George Jung, Infamous Cocaine Smuggler, Dead at 78
His life was chronicled in the 2001 film "Blow"
Was George Jung the best-known drug dealer of all time? The arc of his life, which included several stints in prison and a high-profile biopic, suggests that he was. Jung died on Wednesday at the age of 78 in Weymouth, Massachusetts, his hometown. Over the course of his life, he helped to transform the way cocaine was distributed — playing a crucial role in the rise of drug kingpin Pablo Escobar, with whom Jung worked.
At The New York Times, Katharine Q. Seelye looked back over Jung’s long and notorious life. Initially, his drug of choice was marijuana, which he was involved in the selling and smuggling of. In 1974 he was arrested and ended up in federal prison, where he met Carlos Lehder Rivas. There, Jung suggested applying what he’d learned about smuggling to a different drug: cocaine. Seelye writes that their partnership “helped alter the American drug scene by introducing large quantities of cocaine, which until then had been little used.”
Jung was the subject of the 2001 film Blow, directed by the late Ted Demme and starring Johnny Depp. The film received mixed reviews, several of which focused on the real-life figure at its center. “The failure is George Jung’s,” wrote Roger Ebert on the film’s release. “For all the glory of his success and the pathos of his failure, he never became a person interesting enough to make a movie about.”
Writing in Slate, David Edelstein was especially critical of both Jung and the film, referring to one scene in particular as “one of the most florid pieces of male victimization ever filmed.”

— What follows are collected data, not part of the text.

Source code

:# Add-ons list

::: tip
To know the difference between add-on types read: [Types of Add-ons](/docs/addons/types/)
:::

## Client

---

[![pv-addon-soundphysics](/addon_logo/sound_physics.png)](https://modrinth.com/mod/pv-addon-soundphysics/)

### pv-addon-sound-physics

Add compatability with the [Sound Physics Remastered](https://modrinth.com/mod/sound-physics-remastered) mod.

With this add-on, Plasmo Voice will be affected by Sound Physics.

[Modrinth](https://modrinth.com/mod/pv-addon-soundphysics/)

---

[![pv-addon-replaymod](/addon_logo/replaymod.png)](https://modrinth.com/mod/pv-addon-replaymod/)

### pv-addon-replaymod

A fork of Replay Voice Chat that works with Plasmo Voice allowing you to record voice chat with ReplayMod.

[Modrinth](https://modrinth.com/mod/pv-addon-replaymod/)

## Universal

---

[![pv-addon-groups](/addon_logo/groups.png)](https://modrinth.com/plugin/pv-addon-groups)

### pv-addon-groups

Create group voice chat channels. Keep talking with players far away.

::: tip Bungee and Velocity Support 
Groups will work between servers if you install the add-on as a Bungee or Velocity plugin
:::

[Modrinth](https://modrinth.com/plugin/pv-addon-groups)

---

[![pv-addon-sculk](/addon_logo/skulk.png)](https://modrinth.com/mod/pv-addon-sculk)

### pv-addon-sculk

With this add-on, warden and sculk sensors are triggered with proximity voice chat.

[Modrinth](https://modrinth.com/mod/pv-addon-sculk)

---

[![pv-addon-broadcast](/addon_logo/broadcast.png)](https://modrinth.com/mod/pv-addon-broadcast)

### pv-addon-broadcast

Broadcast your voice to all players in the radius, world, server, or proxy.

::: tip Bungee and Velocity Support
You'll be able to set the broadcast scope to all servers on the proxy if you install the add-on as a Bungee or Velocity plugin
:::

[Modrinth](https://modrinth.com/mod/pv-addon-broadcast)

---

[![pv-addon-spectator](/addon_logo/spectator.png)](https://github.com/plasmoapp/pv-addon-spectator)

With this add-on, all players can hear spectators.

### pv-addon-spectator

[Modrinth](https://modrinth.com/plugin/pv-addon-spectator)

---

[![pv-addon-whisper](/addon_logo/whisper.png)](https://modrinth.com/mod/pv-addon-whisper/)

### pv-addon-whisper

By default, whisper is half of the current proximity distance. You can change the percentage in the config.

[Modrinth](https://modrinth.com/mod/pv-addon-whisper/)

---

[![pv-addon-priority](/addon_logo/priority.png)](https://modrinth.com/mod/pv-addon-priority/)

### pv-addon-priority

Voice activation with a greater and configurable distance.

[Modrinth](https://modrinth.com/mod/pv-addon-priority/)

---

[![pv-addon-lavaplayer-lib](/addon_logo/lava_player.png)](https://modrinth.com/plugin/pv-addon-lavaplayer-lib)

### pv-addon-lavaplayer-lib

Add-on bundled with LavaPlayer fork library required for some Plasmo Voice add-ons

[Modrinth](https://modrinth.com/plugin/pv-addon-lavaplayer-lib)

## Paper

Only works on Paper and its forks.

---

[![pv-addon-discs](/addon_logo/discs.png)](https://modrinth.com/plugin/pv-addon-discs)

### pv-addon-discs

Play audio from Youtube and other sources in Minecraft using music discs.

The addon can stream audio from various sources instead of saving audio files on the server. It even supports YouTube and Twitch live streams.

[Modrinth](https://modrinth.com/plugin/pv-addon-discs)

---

Jung referred to himself as an outlaw. The Times cites a Boston Globe interview from 1993, in which Jung said, “A gangster is a person who steals and cheats and takes. I never took. I just gave.” The caption on the Instagram post announcing his death included the phrase “#the last #outlaw.”
“[H]e never publicly expressed regret for his role in fueling the nationwide coke epidemic of the 1980s,” Seelye notes at the Times. As legacies go, that’s an especially harrowing one to have.